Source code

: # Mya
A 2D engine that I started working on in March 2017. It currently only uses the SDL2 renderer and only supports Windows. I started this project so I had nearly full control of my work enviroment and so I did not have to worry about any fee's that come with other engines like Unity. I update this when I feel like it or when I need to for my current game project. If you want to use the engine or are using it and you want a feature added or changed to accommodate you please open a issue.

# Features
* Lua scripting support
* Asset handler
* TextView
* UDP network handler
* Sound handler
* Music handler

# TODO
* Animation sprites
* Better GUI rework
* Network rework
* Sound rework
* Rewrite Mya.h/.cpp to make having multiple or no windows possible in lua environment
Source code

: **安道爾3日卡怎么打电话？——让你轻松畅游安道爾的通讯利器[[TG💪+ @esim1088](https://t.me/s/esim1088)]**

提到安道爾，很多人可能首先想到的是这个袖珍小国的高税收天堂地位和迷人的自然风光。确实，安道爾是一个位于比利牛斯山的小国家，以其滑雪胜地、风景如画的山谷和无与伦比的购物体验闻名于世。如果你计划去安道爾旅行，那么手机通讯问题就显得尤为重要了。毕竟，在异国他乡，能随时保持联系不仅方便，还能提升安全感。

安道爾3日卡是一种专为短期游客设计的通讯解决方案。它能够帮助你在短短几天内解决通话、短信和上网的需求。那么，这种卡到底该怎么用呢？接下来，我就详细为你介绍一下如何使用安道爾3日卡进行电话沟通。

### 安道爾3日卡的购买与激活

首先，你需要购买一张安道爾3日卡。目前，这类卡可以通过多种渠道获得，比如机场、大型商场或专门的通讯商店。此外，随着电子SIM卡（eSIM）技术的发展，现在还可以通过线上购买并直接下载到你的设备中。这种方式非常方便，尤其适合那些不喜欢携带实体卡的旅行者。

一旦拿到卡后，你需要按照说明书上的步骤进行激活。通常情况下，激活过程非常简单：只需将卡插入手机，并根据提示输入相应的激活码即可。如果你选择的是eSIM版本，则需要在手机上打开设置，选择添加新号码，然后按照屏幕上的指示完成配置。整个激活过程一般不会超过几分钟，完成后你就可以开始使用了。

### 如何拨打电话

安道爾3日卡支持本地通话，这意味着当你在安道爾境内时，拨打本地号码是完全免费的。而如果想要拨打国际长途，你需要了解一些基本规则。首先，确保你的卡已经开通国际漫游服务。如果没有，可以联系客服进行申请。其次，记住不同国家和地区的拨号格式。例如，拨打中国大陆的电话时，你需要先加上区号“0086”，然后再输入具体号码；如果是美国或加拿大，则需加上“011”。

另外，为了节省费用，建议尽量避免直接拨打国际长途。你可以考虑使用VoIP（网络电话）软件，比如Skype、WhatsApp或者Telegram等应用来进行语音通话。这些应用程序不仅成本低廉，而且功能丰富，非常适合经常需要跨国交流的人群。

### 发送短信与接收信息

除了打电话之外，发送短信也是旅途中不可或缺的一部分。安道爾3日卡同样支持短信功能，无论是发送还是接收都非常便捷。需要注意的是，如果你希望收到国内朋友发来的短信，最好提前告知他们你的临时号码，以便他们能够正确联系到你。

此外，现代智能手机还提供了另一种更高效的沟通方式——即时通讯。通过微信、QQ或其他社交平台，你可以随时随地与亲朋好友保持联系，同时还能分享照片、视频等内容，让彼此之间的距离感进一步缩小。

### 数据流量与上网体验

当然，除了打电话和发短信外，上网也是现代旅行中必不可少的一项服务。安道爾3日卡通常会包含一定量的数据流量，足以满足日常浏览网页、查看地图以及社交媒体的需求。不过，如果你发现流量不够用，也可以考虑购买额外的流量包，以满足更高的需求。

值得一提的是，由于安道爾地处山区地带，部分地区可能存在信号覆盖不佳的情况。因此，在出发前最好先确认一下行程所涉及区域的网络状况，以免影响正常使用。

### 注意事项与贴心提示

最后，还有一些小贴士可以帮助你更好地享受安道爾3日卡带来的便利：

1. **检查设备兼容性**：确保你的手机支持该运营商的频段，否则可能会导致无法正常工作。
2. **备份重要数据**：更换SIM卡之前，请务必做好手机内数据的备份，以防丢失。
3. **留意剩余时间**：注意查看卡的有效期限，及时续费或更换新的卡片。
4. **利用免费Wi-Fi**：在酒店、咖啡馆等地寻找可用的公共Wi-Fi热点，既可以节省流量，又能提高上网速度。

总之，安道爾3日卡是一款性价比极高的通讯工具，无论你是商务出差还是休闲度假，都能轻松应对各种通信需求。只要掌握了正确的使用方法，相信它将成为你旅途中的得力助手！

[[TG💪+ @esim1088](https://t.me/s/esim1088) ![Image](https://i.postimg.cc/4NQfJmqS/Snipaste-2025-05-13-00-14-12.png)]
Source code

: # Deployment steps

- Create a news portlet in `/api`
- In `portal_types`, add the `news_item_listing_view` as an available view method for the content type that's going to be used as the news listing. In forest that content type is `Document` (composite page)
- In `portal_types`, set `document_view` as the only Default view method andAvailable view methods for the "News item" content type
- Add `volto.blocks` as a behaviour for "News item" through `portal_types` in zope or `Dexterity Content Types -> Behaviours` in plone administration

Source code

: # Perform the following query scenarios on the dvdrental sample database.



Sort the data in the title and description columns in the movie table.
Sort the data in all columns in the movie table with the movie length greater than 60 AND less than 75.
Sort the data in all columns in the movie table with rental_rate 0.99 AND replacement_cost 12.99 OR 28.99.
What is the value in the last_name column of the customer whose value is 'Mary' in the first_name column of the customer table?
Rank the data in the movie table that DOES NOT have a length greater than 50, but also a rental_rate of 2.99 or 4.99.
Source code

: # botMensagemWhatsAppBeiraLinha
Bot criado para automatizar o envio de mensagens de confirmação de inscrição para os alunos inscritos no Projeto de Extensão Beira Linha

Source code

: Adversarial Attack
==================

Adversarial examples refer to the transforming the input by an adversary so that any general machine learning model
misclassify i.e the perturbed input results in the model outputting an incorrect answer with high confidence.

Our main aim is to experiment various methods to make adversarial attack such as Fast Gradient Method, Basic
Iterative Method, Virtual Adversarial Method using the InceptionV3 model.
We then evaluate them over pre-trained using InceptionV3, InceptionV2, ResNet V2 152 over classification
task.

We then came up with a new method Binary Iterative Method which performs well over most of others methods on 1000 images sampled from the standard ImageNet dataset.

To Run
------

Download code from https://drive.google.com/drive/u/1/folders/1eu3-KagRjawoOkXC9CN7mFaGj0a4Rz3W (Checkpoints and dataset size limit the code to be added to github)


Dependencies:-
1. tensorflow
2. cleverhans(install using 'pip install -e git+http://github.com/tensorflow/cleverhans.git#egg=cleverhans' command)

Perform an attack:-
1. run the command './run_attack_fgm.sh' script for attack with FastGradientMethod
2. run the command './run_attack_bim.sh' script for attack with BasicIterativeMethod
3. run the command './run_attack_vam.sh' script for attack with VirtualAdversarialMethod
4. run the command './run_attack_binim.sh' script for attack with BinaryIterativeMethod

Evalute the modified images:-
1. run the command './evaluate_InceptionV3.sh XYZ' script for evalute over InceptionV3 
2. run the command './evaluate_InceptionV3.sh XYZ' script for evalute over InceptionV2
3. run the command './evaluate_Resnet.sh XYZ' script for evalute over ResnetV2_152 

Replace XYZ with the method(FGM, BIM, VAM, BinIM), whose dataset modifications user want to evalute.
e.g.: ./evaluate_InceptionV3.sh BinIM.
——
Starting at the line above that holds "Sort the data in the" and ending at the line that holds "3. run the command './run_attack_vam.sh'", transcribe each line exactly and include no other lines.

» **Exercise output**:
Sort the data in the title and description columns in the movie table.
Sort the data in all columns in the movie table with the movie length greater than 60 AND less than 75.
Sort the data in all columns in the movie table with rental_rate 0.99 AND replacement_cost 12.99 OR 28.99.
What is the value in the last_name column of the customer whose value is 'Mary' in the first_name column of the customer table?
Rank the data in the movie table that DOES NOT have a length greater than 50, but also a rental_rate of 2.99 or 4.99.
Source code

: # botMensagemWhatsAppBeiraLinha
Bot criado para automatizar o envio de mensagens de confirmação de inscrição para os alunos inscritos no Projeto de Extensão Beira Linha

Source code

: Adversarial Attack
==================

Adversarial examples refer to the transforming the input by an adversary so that any general machine learning model
misclassify i.e the perturbed input results in the model outputting an incorrect answer with high confidence.

Our main aim is to experiment various methods to make adversarial attack such as Fast Gradient Method, Basic
Iterative Method, Virtual Adversarial Method using the InceptionV3 model.
We then evaluate them over pre-trained using InceptionV3, InceptionV2, ResNet V2 152 over classification
task.

We then came up with a new method Binary Iterative Method which performs well over most of others methods on 1000 images sampled from the standard ImageNet dataset.

To Run
------

Download code from https://drive.google.com/drive/u/1/folders/1eu3-KagRjawoOkXC9CN7mFaGj0a4Rz3W (Checkpoints and dataset size limit the code to be added to github)


Dependencies:-
1. tensorflow
2. cleverhans(install using 'pip install -e git+http://github.com/tensorflow/cleverhans.git#egg=cleverhans' command)

Perform an attack:-
1. run the command './run_attack_fgm.sh' script for attack with FastGradientMethod
2. run the command './run_attack_bim.sh' script for attack with BasicIterativeMethod
3. run the command './run_attack_vam.sh' script for attack with VirtualAdversarialMethod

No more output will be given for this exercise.